Cass. 3e civ., 14 septembre 2017, n° 16-21 942
Par Jean-Luc Tixier, docteur en droit, avocat associé en droit immobilier et droit public. Il assiste – conseil et contentieux – les entreprises commerciales et industrielles, et intervient auprès des promoteurs en matière de droit de l’urbanisme et de la construction, de ventes immobilières et de baux commerciaux, de baux emphytéotiques et à construction. Il est chargé d’enseignement à l’Université Paris I. jean-luc.tixier@cms-bfl.com et Simon Estival, avocat en droit immobilier. Il intervient dans tous les domaines du droit immobilier, notamment en matière de baux commerciaux, copropriété, construction et avant-contrats immobiliers. simon.estival@cms-bfl.com
En application de l’article L. 271-4 du Code de la construction et de l’habitation, les vendeurs et les bailleurs ont l’obligation de faire établir et de produire des rapports faisant état de la présence ou de l’absence d’amiante.
Le diagnostiqueur engage :
– sa responsabilité pénale s’il ne satisfait pas aux obligations qui pèsent sur sa profession, tant en termes de compétences, d’organisation, de certification, d’assurance que d’impartialité et d’indépendance (cf. articles L. 271-6 et R. 271-1 à R. 271-4 du Code de la construction et de l’habitation) ;
– sa responsabilité contractuelle à l’égard de son donneur d’ordre (généralement le vendeur ou le bailleur) sur le fondement des articles 1103 et 1231-1 du Code civil ;
– sa responsabilité délictuelle à l’égard des tiers (généralement l’acquéreur) sur le fondement des articles 1240 et 1241 du Code civil, en cas de manquement à ses obligations.

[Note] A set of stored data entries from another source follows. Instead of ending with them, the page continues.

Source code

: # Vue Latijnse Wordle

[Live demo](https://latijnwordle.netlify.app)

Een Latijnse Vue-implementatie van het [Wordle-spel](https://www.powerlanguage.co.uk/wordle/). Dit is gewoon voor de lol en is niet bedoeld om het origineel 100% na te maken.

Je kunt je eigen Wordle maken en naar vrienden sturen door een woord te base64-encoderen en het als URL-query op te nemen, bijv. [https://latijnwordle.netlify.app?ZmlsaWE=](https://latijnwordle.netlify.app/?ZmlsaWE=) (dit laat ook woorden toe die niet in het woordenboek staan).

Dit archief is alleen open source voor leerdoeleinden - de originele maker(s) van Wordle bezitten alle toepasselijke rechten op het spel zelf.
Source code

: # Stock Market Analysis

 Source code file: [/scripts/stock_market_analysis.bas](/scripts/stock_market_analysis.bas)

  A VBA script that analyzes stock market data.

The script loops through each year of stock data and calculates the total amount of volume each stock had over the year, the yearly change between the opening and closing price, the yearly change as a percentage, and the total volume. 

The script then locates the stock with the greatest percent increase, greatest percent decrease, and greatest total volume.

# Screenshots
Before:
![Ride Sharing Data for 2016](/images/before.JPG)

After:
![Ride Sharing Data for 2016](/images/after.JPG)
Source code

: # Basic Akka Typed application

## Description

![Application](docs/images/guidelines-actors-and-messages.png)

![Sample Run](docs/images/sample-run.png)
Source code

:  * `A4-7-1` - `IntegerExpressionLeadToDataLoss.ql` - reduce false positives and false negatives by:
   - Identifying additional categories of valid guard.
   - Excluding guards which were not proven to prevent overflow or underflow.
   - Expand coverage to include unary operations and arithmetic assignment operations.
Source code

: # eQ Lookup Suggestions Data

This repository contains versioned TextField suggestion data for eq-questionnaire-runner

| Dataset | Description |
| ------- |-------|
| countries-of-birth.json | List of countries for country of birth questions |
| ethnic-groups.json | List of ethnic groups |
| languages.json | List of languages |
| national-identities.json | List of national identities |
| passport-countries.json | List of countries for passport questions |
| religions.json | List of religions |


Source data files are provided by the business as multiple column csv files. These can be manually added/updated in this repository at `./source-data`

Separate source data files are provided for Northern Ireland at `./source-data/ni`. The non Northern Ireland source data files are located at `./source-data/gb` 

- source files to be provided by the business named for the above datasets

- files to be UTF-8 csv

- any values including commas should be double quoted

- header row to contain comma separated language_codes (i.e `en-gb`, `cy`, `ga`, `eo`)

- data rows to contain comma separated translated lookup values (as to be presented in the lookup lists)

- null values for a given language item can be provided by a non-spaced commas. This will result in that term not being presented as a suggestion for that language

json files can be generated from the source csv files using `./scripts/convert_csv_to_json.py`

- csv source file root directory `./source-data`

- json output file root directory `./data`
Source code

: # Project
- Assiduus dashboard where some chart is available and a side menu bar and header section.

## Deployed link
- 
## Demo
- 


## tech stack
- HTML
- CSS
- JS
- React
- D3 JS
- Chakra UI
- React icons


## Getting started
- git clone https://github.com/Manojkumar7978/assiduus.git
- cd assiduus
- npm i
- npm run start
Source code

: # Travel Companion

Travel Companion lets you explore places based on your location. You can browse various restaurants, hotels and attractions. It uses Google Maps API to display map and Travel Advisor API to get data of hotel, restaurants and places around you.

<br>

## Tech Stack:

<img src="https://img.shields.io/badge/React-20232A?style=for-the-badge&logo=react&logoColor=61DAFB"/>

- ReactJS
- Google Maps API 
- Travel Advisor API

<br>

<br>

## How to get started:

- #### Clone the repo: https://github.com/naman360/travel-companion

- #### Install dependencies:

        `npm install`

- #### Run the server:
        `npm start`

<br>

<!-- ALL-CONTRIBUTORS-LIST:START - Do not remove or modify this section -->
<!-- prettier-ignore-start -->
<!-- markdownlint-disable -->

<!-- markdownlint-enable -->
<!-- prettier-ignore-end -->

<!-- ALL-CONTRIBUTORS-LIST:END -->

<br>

Les techniques de repérage de l’amiante sont décrites dans des dispositions légales, réglementaires et normatives très précises.
Ainsi, le diagnostiqueur missionné pour rechercher la présence d’amiante se doit de la repérer dès lors qu’elle est décelable à l’aide des techniques qui lui sont imposées, à savoir des constats visuels des parties accessibles de l’immeuble (cf. norme NF X46-020 relative au repérage de matériaux et produits contenant de l’amiante dans les immeubles bâtis) ; la jurisprudence apprécie ses obligations avec exigence. A cet égard, il a été jugé que le diagnostiqueur commet une faute s’il n’a pas repéré un revêtement de sol amianté sous un parquet flottant dès lors que celui-ci était visible dans les placards ou au niveau des découpes du parquet autour des huisseries (CA Grenoble, 4 septembre 2012, n° 11-00444).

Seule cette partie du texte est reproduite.